> [What to do]: Output each entry that follows exactly. Images stay out.

____________________

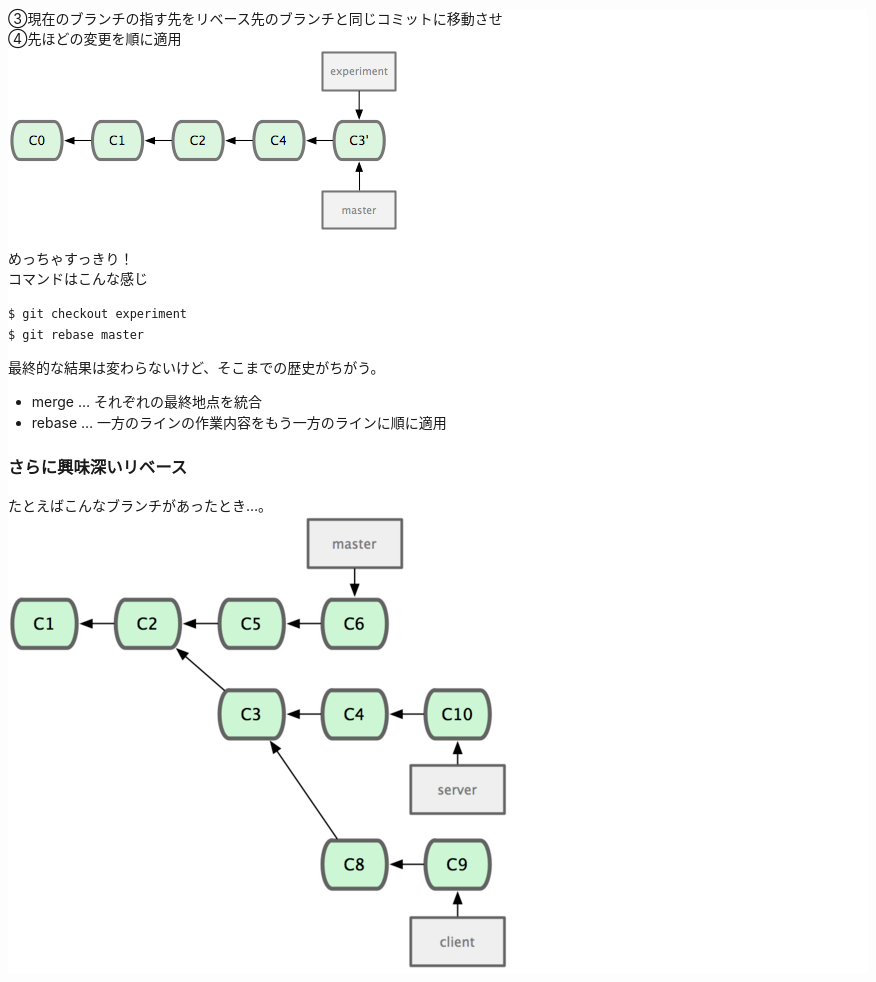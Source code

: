③現在のブランチの指す先をリベース先のブランチと同じコミットに移動させ  
④先ほどの変更を順に適用  
![4](./img/4.png)
  
めっちゃすっきり！    
コマンドはこんな感じ  
```sh
$ git checkout experiment
$ git rebase master
```

    
最終的な結果は変わらないけど、そこまでの歴史がちがう。  
- merge … それぞれの最終地点を統合
- rebase … 一方のラインの作業内容をもう一方のラインに順に適用
    
### さらに興味深いリベース


たとえばこんなブランチがあったとき…。  
![5](./img/5.png)
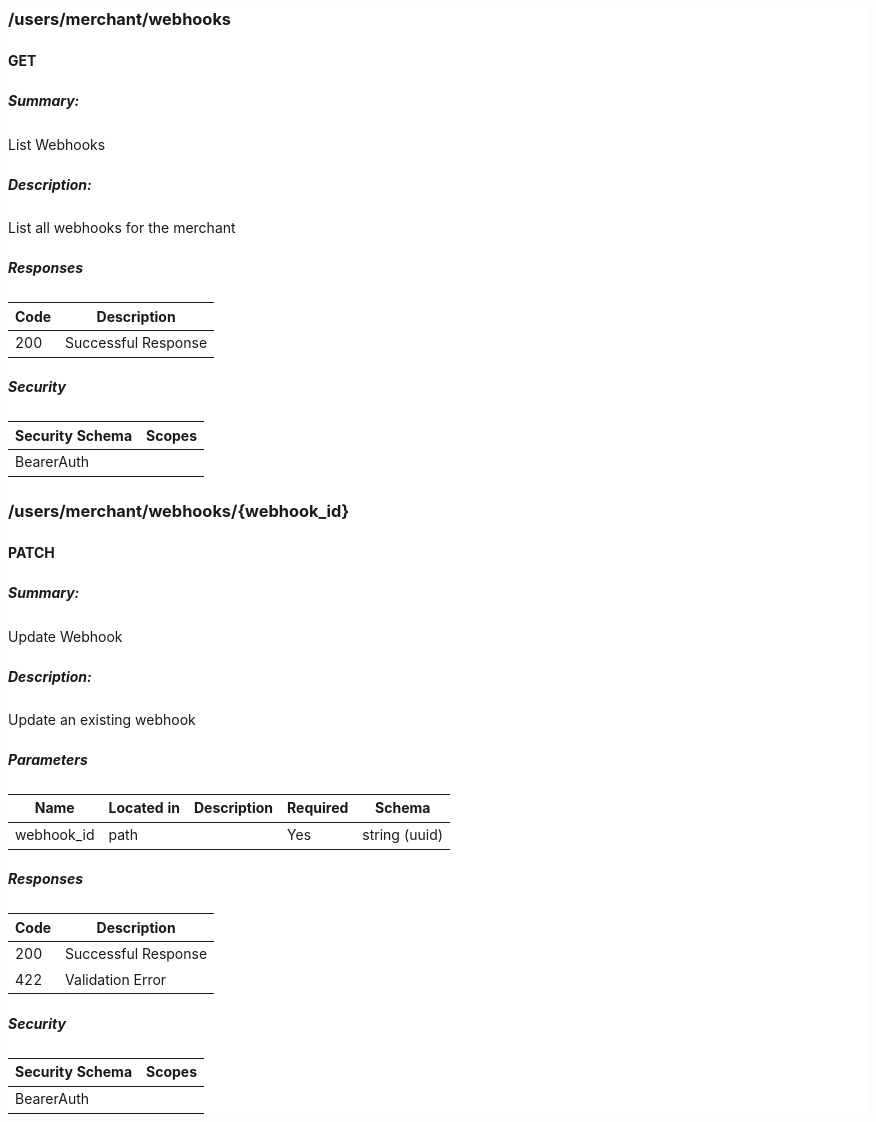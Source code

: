 ### /users/merchant/webhooks

#### GET
##### Summary:

List Webhooks

##### Description:

List all webhooks for the merchant

##### Responses

| Code | Description |
| ---- | ----------- |
| 200 | Successful Response |

##### Security

| Security Schema | Scopes |
| --- | --- |
| BearerAuth | |

### /users/merchant/webhooks/{webhook_id}

#### PATCH
##### Summary:

Update Webhook

##### Description:

Update an existing webhook

##### Parameters

| Name | Located in | Description | Required | Schema |
| ---- | ---------- | ----------- | -------- | ---- |
| webhook_id | path |  | Yes | string (uuid) |

##### Responses

| Code | Description |
| ---- | ----------- |
| 200 | Successful Response |
| 422 | Validation Error |

##### Security

| Security Schema | Scopes |
| --- | --- |
| BearerAuth | |
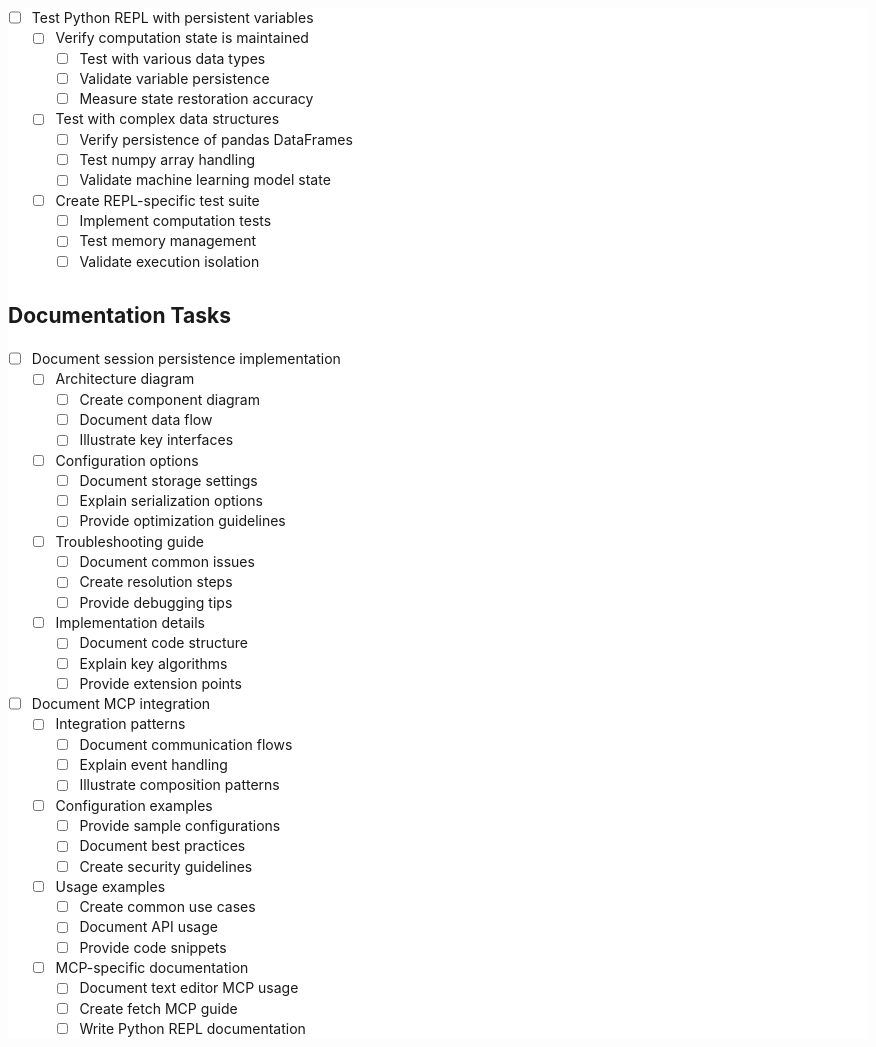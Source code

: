 - [ ] Test Python REPL with persistent variables
  - [ ] Verify computation state is maintained
    - [ ] Test with various data types
    - [ ] Validate variable persistence
    - [ ] Measure state restoration accuracy
  - [ ] Test with complex data structures
    - [ ] Verify persistence of pandas DataFrames
    - [ ] Test numpy array handling
    - [ ] Validate machine learning model state
  - [ ] Create REPL-specific test suite
    - [ ] Implement computation tests
    - [ ] Test memory management
    - [ ] Validate execution isolation

## Documentation Tasks

- [ ] Document session persistence implementation
  - [ ] Architecture diagram
    - [ ] Create component diagram
    - [ ] Document data flow
    - [ ] Illustrate key interfaces
  - [ ] Configuration options
    - [ ] Document storage settings
    - [ ] Explain serialization options
    - [ ] Provide optimization guidelines
  - [ ] Troubleshooting guide
    - [ ] Document common issues
    - [ ] Create resolution steps
    - [ ] Provide debugging tips
  - [ ] Implementation details
    - [ ] Document code structure
    - [ ] Explain key algorithms
    - [ ] Provide extension points

- [ ] Document MCP integration
  - [ ] Integration patterns
    - [ ] Document communication flows
    - [ ] Explain event handling
    - [ ] Illustrate composition patterns
  - [ ] Configuration examples
    - [ ] Provide sample configurations
    - [ ] Document best practices
    - [ ] Create security guidelines
  - [ ] Usage examples
    - [ ] Create common use cases
    - [ ] Document API usage
    - [ ] Provide code snippets
  - [ ] MCP-specific documentation
    - [ ] Document text editor MCP usage
    - [ ] Create fetch MCP guide
    - [ ] Write Python REPL documentation
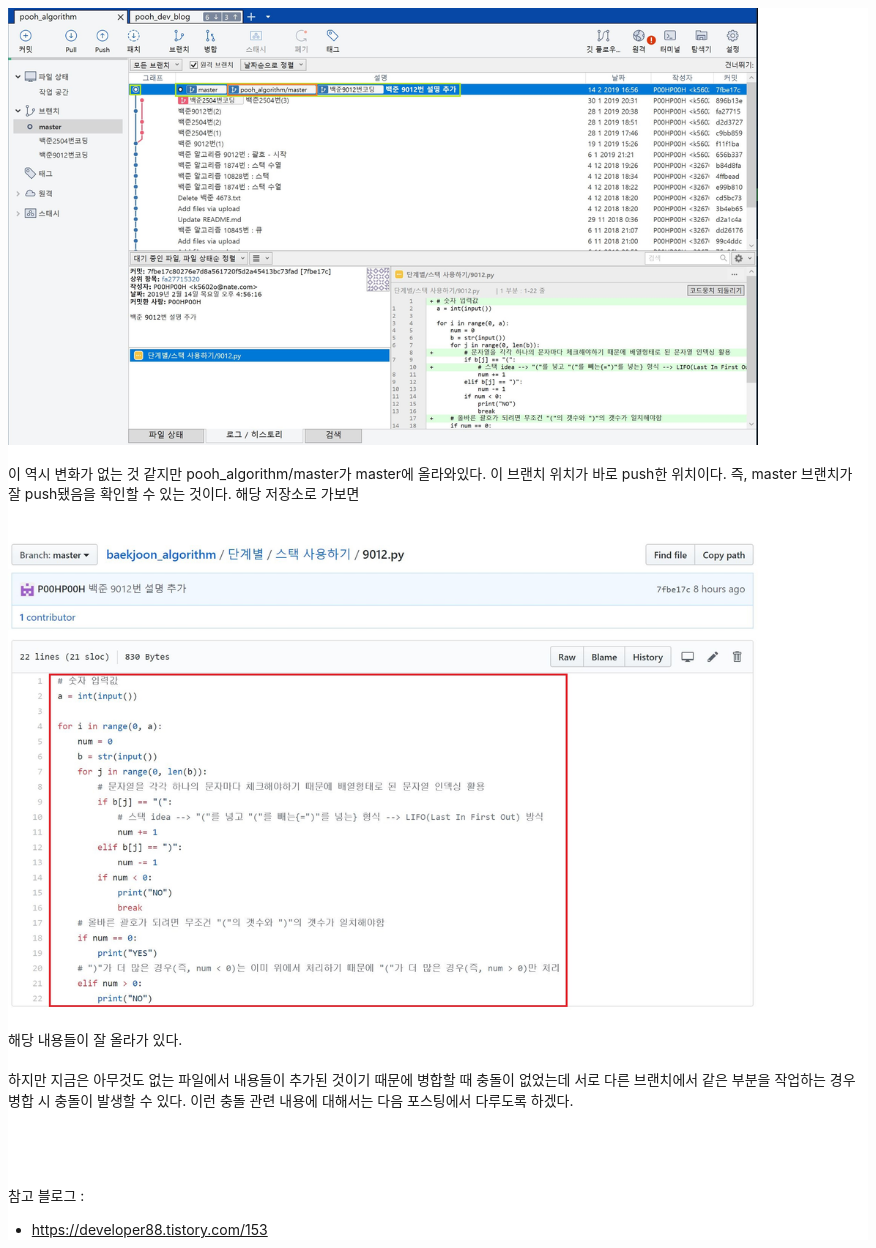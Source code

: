 <img src="https://github.com/P00HP00H/P00HP00H.github.io/blob/master/img/git/60.JPG?raw=true" width="750px">

이 역시 변화가 없는 것 같지만 pooh_algorithm/master가 master에 올라와있다. 이 브랜치 위치가 바로 push한 위치이다. 즉, master 브랜치가 잘 push됐음을 확인할 수 있는 것이다. 해당 저장소로 가보면<br><br>

<img src="https://github.com/P00HP00H/P00HP00H.github.io/blob/master/img/git/61.JPG?raw=true" width="750px">

해당 내용들이 잘 올라가 있다.<br><br>하지만 지금은 아무것도 없는 파일에서 내용들이 추가된 것이기 때문에 병합할 때 충돌이 없었는데 서로 다른 브랜치에서 같은 부분을 작업하는 경우 병합 시 충돌이 발생할 수 있다. 이런 충돌 관련 내용에 대해서는 다음 포스팅에서 다루도록 하겠다.<br><br><br><br>

참고 블로그 : 

- https://developer88.tistory.com/153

____________________

> [Output]:
Source code

:③現在のブランチの指す先をリベース先のブランチと同じコミットに移動させ  
④先ほどの変更を順に適用  
![4](./img/4.png)
  
めっちゃすっきり！    
コマンドはこんな感じ  
```sh
$ git checkout experiment
$ git rebase master
```

    
最終的な結果は変わらないけど、そこまでの歴史がちがう。  
- merge … それぞれの最終地点を統合
- rebase … 一方のラインの作業内容をもう一方のラインに順に適用
    
### さらに興味深いリベース


たとえばこんなブランチがあったとき…。  
![5](./img/5.png)
Source code

: ### /users/merchant/webhooks

#### GET
##### Summary:

List Webhooks

##### Description:

List all webhooks for the merchant

##### Responses

| Code | Description |
| ---- | ----------- |
| 200 | Successful Response |

##### Security

| Security Schema | Scopes |
| --- | --- |
| BearerAuth | |

### /users/merchant/webhooks/{webhook_id}

#### PATCH
##### Summary:

Update Webhook

##### Description:

Update an existing webhook

##### Parameters

| Name | Located in | Description | Required | Schema |
| ---- | ---------- | ----------- | -------- | ---- |
| webhook_id | path |  | Yes | string (uuid) |

##### Responses

| Code | Description |
| ---- | ----------- |
| 200 | Successful Response |
| 422 | Validation Error |

##### Security

| Security Schema | Scopes |
| --- | --- |
| BearerAuth | |
Source code

: - [ ] Test Python REPL with persistent variables
  - [ ] Verify computation state is maintained
    - [ ] Test with various data types
    - [ ] Validate variable persistence
    - [ ] Measure state restoration accuracy
  - [ ] Test with complex data structures
    - [ ] Verify persistence of pandas DataFrames
    - [ ] Test numpy array handling
    - [ ] Validate machine learning model state
  - [ ] Create REPL-specific test suite
    - [ ] Implement computation tests
    - [ ] Test memory management
    - [ ] Validate execution isolation

## Documentation Tasks

- [ ] Document session persistence implementation
  - [ ] Architecture diagram
    - [ ] Create component diagram
    - [ ] Document data flow
    - [ ] Illustrate key interfaces
  - [ ] Configuration options
    - [ ] Document storage settings
    - [ ] Explain serialization options
    - [ ] Provide optimization guidelines
  - [ ] Troubleshooting guide
    - [ ] Document common issues
    - [ ] Create resolution steps
    - [ ] Provide debugging tips
  - [ ] Implementation details
    - [ ] Document code structure
    - [ ] Explain key algorithms
    - [ ] Provide extension points

- [ ] Document MCP integration
  - [ ] Integration patterns
    - [ ] Document communication flows
    - [ ] Explain event handling
    - [ ] Illustrate composition patterns
  - [ ] Configuration examples
    - [ ] Provide sample configurations
    - [ ] Document best practices
    - [ ] Create security guidelines
  - [ ] Usage examples
    - [ ] Create common use cases
    - [ ] Document API usage
    - [ ] Provide code snippets
  - [ ] MCP-specific documentation
    - [ ] Document text editor MCP usage
    - [ ] Create fetch MCP guide
    - [ ] Write Python REPL documentation
Source code

: <img src="https://github.com/P00HP00H/P00HP00H.github.io/blob/master/img/git/60.JPG?raw=true" width="750px">

이 역시 변화가 없는 것 같지만 pooh_algorithm/master가 master에 올라와있다. 이 브랜치 위치가 바로 push한 위치이다. 즉, master 브랜치가 잘 push됐음을 확인할 수 있는 것이다. 해당 저장소로 가보면<br><br>

<img src="https://github.com/P00HP00H/P00HP00H.github.io/blob/master/img/git/61.JPG?raw=true" width="750px">

해당 내용들이 잘 올라가 있다.<br><br>하지만 지금은 아무것도 없는 파일에서 내용들이 추가된 것이기 때문에 병합할 때 충돌이 없었는데 서로 다른 브랜치에서 같은 부분을 작업하는 경우 병합 시 충돌이 발생할 수 있다. 이런 충돌 관련 내용에 대해서는 다음 포스팅에서 다루도록 하겠다.<br><br><br><br>

참고 블로그 : 

- https://developer88.tistory.com/153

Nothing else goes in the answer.